Friday, October 19, 2007

Some History on the Riviera Camping Conversion (Which Big Blue is)

from http://members.tripod.com/~wetwesties/riviera/riviera.txt

Subject: RE: ASI Campers

Fred:
The story as I understand it goes like this...

Riviera Motors was the Beaverton, Oregon based regional distributor of Volkswagens. At some point they decided to contract with ASI (Automotive Services, Inc.), based in the Vancouver, Washington area, for Type 2 camper conversions modeled after Westfalia Campmobiles.

Why Riviera decided to do this is a puzzle, because Campmobiles sold like hotcakes in the Pacific Northwest.

Luke:

True - they sold so well that Riviera Motors could not keep their downstream dealers supplied. VW offered the following take-it-or-leave-it deal: You get X number of Westfalia campers when you buy Y number of pickups and panel vans.

This posed a problem to Knute Qvale, owner of Riviera Motors. VW pickups and panels were slow movers, prone to "lot rot." Knute knew a cabinet maker named Lasko and assigned him to design and build a camper conversion that would work with the VW panel. He then imposed a new regime on his downstream dealers: You get X number of Westfalia campers when you buy Y number of my "Riviera" campers.

The dealers were hesitant at first, but once they'd seen the workmanship of the conversion, they got on board. This was in 1965.

Fred:

Wherever there was a car show or fairgrounds display of new vehicles, one of the top 2 or 3 "people-magnets" would be a Campmobile all set up with a side tent, poptop, lounge chairs, picnic table, etc. on an expanse of artificial grass and surrounded by potted palms. You had to stand in line just to get a peek inside!
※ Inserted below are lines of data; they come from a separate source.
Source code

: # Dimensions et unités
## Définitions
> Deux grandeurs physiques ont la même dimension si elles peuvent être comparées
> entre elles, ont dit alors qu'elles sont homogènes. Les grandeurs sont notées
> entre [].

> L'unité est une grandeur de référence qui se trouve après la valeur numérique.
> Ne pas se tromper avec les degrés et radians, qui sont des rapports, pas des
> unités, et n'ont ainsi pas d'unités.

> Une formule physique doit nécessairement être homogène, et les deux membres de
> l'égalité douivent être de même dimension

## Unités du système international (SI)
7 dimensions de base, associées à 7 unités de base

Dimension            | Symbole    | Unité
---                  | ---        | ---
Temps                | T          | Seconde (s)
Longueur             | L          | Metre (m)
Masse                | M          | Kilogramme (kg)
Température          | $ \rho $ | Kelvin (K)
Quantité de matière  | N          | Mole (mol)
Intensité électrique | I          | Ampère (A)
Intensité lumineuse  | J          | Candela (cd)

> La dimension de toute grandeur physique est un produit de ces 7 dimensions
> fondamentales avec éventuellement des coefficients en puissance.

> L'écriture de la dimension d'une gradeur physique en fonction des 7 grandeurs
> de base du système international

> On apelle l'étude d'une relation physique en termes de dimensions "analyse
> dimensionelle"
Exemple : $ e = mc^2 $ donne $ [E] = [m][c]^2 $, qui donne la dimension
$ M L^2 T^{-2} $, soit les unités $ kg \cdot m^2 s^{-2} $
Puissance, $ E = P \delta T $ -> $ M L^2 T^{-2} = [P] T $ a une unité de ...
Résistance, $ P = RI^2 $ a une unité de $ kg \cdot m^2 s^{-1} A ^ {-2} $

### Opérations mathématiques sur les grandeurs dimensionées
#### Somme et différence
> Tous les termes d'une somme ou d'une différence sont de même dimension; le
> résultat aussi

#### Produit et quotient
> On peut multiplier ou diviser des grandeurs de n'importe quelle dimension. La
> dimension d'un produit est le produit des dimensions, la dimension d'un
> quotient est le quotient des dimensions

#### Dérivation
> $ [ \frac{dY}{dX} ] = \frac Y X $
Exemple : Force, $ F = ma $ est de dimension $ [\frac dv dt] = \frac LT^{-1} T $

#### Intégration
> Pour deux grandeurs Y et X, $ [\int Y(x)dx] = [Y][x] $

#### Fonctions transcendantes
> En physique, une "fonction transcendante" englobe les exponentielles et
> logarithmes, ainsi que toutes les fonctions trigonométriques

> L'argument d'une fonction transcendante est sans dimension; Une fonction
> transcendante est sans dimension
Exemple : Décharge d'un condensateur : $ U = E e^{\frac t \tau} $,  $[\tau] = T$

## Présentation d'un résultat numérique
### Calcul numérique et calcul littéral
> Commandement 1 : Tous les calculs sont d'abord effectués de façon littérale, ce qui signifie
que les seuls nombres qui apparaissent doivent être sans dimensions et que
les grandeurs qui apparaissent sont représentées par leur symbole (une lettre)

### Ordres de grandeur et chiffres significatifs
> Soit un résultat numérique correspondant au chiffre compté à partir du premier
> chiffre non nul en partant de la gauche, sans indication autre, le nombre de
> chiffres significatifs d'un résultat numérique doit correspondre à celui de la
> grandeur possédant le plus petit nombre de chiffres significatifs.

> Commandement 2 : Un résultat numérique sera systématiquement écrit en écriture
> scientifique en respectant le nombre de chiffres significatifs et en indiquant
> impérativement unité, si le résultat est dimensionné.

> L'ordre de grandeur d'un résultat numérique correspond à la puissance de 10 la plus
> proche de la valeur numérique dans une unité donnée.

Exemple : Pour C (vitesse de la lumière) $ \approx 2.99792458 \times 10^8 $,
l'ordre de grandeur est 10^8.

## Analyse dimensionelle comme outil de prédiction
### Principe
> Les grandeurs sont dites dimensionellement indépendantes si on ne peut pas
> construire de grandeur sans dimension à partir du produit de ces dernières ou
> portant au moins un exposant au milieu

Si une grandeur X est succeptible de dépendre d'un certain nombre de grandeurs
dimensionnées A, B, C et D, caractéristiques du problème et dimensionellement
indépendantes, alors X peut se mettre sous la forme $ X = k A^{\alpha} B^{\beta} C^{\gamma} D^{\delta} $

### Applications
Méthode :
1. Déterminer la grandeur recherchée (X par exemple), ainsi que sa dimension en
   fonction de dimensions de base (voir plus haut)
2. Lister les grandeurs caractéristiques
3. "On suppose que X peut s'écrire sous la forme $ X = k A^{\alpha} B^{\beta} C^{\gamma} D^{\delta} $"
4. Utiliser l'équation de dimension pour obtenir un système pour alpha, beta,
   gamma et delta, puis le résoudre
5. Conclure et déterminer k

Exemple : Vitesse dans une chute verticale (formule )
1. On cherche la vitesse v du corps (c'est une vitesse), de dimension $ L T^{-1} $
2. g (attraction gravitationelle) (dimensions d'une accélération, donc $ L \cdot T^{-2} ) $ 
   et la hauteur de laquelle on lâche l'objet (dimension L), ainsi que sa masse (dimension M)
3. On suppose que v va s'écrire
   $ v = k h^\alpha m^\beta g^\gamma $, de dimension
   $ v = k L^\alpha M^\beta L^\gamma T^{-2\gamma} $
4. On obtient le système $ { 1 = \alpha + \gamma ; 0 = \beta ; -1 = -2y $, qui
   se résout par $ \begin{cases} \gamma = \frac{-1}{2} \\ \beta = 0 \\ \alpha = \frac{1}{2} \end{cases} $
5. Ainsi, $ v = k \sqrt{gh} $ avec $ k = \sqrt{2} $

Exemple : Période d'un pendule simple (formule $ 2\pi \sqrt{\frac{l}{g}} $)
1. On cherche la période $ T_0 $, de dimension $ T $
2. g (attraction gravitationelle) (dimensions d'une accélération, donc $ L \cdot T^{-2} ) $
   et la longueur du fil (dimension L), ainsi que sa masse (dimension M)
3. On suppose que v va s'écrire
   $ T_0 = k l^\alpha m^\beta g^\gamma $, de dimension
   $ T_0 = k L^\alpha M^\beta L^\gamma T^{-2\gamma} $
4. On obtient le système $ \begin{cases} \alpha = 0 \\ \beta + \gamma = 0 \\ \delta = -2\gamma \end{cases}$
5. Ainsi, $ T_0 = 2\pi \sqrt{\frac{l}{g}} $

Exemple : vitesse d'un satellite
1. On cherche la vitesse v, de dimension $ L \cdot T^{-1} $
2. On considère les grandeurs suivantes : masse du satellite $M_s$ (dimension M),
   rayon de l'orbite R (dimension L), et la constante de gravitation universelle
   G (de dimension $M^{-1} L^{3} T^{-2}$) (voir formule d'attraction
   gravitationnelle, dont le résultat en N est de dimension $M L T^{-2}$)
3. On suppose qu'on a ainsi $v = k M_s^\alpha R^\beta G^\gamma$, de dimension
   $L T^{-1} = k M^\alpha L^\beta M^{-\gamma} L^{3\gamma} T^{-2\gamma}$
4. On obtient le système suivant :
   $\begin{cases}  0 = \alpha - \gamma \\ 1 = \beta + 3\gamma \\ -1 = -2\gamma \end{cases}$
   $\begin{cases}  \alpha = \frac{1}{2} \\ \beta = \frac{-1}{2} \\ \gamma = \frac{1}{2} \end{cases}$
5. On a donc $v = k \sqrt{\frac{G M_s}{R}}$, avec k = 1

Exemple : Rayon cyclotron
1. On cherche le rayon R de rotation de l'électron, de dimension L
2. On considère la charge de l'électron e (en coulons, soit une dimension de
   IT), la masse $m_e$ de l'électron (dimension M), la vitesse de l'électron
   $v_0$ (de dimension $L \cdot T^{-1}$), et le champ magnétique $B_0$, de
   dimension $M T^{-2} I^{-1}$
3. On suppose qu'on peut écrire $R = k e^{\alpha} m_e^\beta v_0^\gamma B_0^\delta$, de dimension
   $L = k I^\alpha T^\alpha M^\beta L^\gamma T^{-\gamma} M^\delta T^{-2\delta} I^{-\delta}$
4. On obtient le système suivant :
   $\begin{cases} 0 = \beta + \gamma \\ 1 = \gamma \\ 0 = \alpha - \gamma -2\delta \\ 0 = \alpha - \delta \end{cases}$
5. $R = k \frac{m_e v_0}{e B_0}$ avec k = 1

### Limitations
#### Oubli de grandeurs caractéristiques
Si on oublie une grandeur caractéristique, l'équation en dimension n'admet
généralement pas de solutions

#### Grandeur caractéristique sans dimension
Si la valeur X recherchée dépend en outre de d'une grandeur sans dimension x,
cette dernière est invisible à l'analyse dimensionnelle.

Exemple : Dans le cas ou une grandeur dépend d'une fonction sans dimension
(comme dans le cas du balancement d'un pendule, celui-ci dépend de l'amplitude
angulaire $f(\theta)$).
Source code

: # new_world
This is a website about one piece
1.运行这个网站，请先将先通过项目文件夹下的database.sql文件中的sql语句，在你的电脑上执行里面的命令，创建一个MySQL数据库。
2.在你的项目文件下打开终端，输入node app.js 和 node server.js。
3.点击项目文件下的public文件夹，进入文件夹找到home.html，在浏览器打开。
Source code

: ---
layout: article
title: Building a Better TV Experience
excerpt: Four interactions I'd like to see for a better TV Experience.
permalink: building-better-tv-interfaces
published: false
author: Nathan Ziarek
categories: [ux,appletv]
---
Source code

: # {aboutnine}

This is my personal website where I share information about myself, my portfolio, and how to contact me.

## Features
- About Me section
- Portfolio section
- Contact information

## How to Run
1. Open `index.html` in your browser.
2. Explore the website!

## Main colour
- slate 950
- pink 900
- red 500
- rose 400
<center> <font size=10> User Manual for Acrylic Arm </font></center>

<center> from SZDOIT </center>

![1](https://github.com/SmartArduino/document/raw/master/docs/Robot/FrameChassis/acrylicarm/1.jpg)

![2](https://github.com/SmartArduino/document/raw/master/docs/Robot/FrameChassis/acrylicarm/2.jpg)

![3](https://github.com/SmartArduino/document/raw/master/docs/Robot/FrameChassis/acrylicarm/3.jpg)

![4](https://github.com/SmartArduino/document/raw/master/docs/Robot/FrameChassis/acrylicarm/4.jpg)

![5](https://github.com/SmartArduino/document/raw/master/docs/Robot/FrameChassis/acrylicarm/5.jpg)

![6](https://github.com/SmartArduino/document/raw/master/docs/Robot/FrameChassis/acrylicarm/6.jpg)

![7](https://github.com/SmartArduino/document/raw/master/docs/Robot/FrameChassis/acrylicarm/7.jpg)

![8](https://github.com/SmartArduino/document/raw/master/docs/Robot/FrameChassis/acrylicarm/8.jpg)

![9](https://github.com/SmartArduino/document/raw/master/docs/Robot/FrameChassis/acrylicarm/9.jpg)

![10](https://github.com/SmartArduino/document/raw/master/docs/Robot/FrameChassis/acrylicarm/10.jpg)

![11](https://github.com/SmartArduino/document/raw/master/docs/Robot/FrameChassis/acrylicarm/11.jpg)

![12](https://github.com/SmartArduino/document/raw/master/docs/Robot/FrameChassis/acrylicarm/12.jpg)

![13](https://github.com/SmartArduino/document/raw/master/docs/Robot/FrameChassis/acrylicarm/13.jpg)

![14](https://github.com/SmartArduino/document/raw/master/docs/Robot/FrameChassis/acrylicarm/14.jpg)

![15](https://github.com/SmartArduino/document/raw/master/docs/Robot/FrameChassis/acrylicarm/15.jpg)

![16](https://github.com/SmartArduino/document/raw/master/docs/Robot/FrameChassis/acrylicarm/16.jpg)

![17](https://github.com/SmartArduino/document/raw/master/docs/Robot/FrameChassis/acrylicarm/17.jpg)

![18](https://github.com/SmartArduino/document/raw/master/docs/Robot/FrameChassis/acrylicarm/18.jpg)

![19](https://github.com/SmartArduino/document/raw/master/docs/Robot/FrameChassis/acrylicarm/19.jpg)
The first ASI campers I recall were 1973 Type 2 conversions. There may have been earlier models, but starting with the '73s it became impossible to find a Westfalia for sale new in the region. A good friend bought Pete Lovely VW's (Fife/Tacoma, WA) 1972 demonstrator Campmobile in early 1973, because they didn't have any '73 Campmobiles available (but plenty of ASIs).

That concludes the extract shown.